KPK Cecar Boyamin soal Operasional Perusahaan Terkait Bupati Banjarnegara

Azhar Bagas Ramadhan - detikNews
Rabu, 18 Mei 2022 16:19 WIB
Gedung baru KPK
Gedung KPK (Andhika Prasetia/detikcom)
Jakarta -

KPK telah memeriksa Koordinator Masyarakat Antikorupsi Indonesia (MAKI) Boyamin Saiman terkait kasus TPPU Bupati Banjarnegara nonaktif Budhi Sarwono. KPK mengkonfirmasi Boyamin soal aktivitas PT Bumi Rejo, yang terkait dengan Budhi.

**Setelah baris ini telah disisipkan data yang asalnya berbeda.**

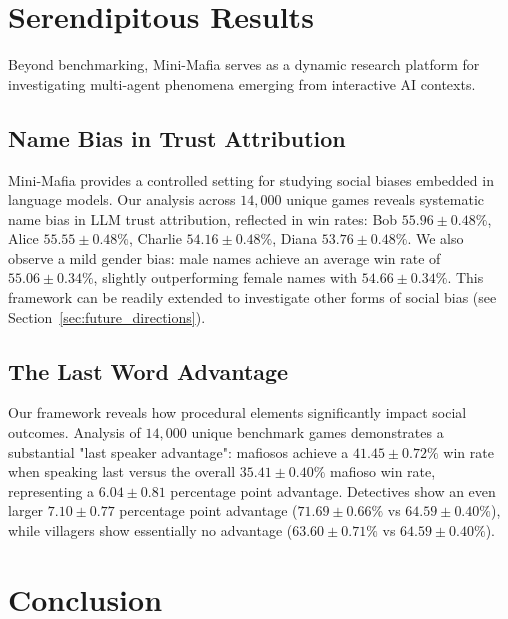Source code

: \documentclass{article}
\begin{document}
\vspace{0.5\baselineskip}

\section{Serendipitous Results}
\label{sec:serendipitous_results}

Beyond benchmarking, Mini-Mafia serves as a dynamic research platform for investigating multi-agent phenomena emerging from interactive AI contexts.

\subsection{Name Bias in Trust Attribution}
\label{sec:name_bias_in_trust}

Mini-Mafia provides a controlled setting for studying social biases embedded in language models. Our analysis across $14{,}000$ unique games reveals systematic name bias in LLM trust attribution, reflected in win rates: Bob $55.96\pm 0.48\%$, Alice $55.55\pm 0.48\%$, Charlie $54.16\pm 0.48\%$, Diana $53.76\pm 0.48\%$. We also observe a mild gender bias: male names achieve an average win rate of $55.06 \pm 0.34\%$, slightly outperforming female names with $54.66 \pm 0.34\%$. This framework can be readily extended to investigate other forms of social bias (see Section~\ref{sec:future_directions}).



\subsection{The Last Word Advantage}
\label{sec:last_speaker_advantage}

Our framework reveals how procedural elements significantly impact social outcomes. Analysis of $14,000$ unique benchmark games demonstrates a substantial "last speaker advantage": mafiosos achieve a $41.45 \pm 0.72\%$ win rate when speaking last versus the overall $35.41 \pm 0.40\%$ mafioso win rate, representing a $6.04 \pm 0.81$ percentage point advantage. Detectives show an even larger $7.10 \pm 0.77$ percentage point advantage ($71.69 \pm 0.66\%$ vs $64.59 \pm 0.40\%$), while villagers show essentially no advantage ($63.60 \pm 0.71\%$ vs $64.59 \pm 0.40\%$).


\section{Conclusion}
\end{document}
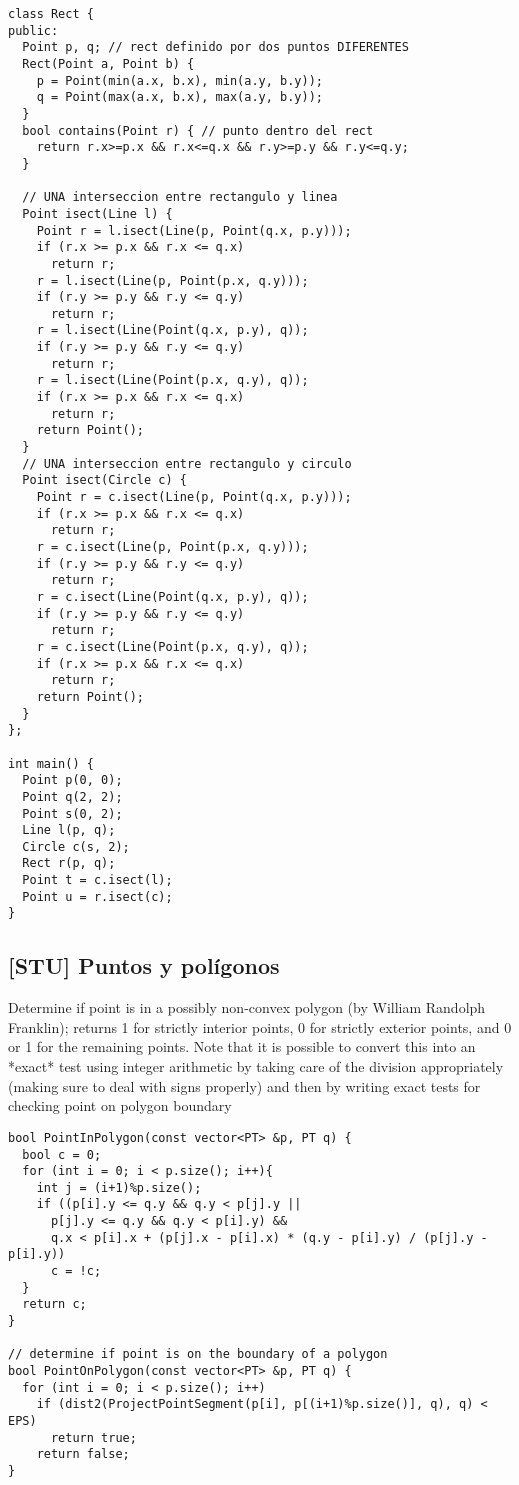 \documentclass[10pt, a4, oneside]{article}
\begin{document}
\begin{verbatim}
class Rect {
public:
  Point p, q; // rect definido por dos puntos DIFERENTES
  Rect(Point a, Point b) {
    p = Point(min(a.x, b.x), min(a.y, b.y));
    q = Point(max(a.x, b.x), max(a.y, b.y));
  }
  bool contains(Point r) { // punto dentro del rect
    return r.x>=p.x && r.x<=q.x && r.y>=p.y && r.y<=q.y;
  }

  // UNA interseccion entre rectangulo y linea
  Point isect(Line l) {
    Point r = l.isect(Line(p, Point(q.x, p.y)));
    if (r.x >= p.x && r.x <= q.x)
      return r;
    r = l.isect(Line(p, Point(p.x, q.y)));
    if (r.y >= p.y && r.y <= q.y)
      return r;
    r = l.isect(Line(Point(q.x, p.y), q));
    if (r.y >= p.y && r.y <= q.y)
      return r;
    r = l.isect(Line(Point(p.x, q.y), q));
    if (r.x >= p.x && r.x <= q.x)
      return r;
    return Point();
  }
  // UNA interseccion entre rectangulo y circulo
  Point isect(Circle c) {
    Point r = c.isect(Line(p, Point(q.x, p.y)));
    if (r.x >= p.x && r.x <= q.x)
      return r;
    r = c.isect(Line(p, Point(p.x, q.y)));
    if (r.y >= p.y && r.y <= q.y)
      return r;
    r = c.isect(Line(Point(q.x, p.y), q));
    if (r.y >= p.y && r.y <= q.y)
      return r;
    r = c.isect(Line(Point(p.x, q.y), q));
    if (r.x >= p.x && r.x <= q.x)
      return r;
    return Point();
  }
};

int main() {
  Point p(0, 0);
  Point q(2, 2);
  Point s(0, 2);
  Line l(p, q);
  Circle c(s, 2);
  Rect r(p, q);
  Point t = c.isect(l);
  Point u = r.isect(c);
}
\end{verbatim}
\subsection{[STU] Puntos y polígonos}
Determine if point is in a possibly non-convex polygon (by William
Randolph Franklin); returns 1 for strictly interior points, 0 for
strictly exterior points, and 0 or 1 for the remaining points.
Note that it is possible to convert this into an *exact* test using
integer arithmetic by taking care of the division appropriately
(making sure to deal with signs properly) and then by writing exact
tests for checking point on polygon boundary
\begin{verbatim}
bool PointInPolygon(const vector<PT> &p, PT q) {
  bool c = 0;
  for (int i = 0; i < p.size(); i++){
    int j = (i+1)%p.size();
    if ((p[i].y <= q.y && q.y < p[j].y || 
      p[j].y <= q.y && q.y < p[i].y) &&
      q.x < p[i].x + (p[j].x - p[i].x) * (q.y - p[i].y) / (p[j].y - p[i].y))
      c = !c;
  }
  return c;
}

// determine if point is on the boundary of a polygon
bool PointOnPolygon(const vector<PT> &p, PT q) {
  for (int i = 0; i < p.size(); i++)
    if (dist2(ProjectPointSegment(p[i], p[(i+1)%p.size()], q), q) < EPS)
      return true;
    return false;
}
\end{verbatim}
\end{document}
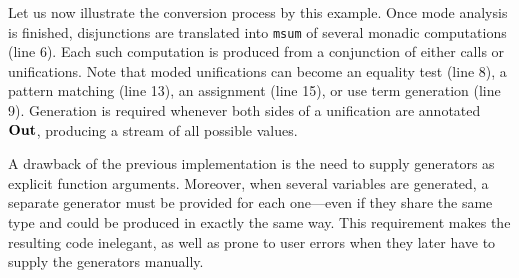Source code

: Let us now illustrate the conversion process by this example. 
Once mode analysis is finished, disjunctions are translated into \lstinline{msum} of several monadic computations (line 6). 
Each such computation is produced from a conjunction of either calls or unifications. 
Note that moded unifications can become an equality test (line 8), a pattern matching (line 13), an assignment (line 15), or use term generation (line 9). 
Generation is required whenever both sides of a unification are annotated $\Out$, producing a stream of all possible values. 

A drawback of the previous implementation is the need to supply generators as explicit function arguments. 
Moreover, when several variables are generated, a separate generator must be provided for each one—even if they share the same type and could be produced in exactly the same way. 
This requirement makes the resulting code inelegant, as well as prone to user errors when they later have to supply the generators manually.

"Yang bersangkutan hadir dan dikonfirmasi antara lain terkait kedudukan dan kewenangan saksi sebagai Direktur PT Bumi Rejo. Di samping itu didalami pula pengetahuan saksi mengenai aktivitas operasional PT Bumi Rejo diantaranya soal keuangan perusahaan," kata Plt Juru Bicara KPK Ali Fikri kepada wartawan, Rabu (18/5/2022).

Boyamin diperiksa pada Selasa kemarin (17/5) di gedung Merah Putih KPK, Jakarta Selatan. Dia diperiksa untuk tersangka Budhi dkk.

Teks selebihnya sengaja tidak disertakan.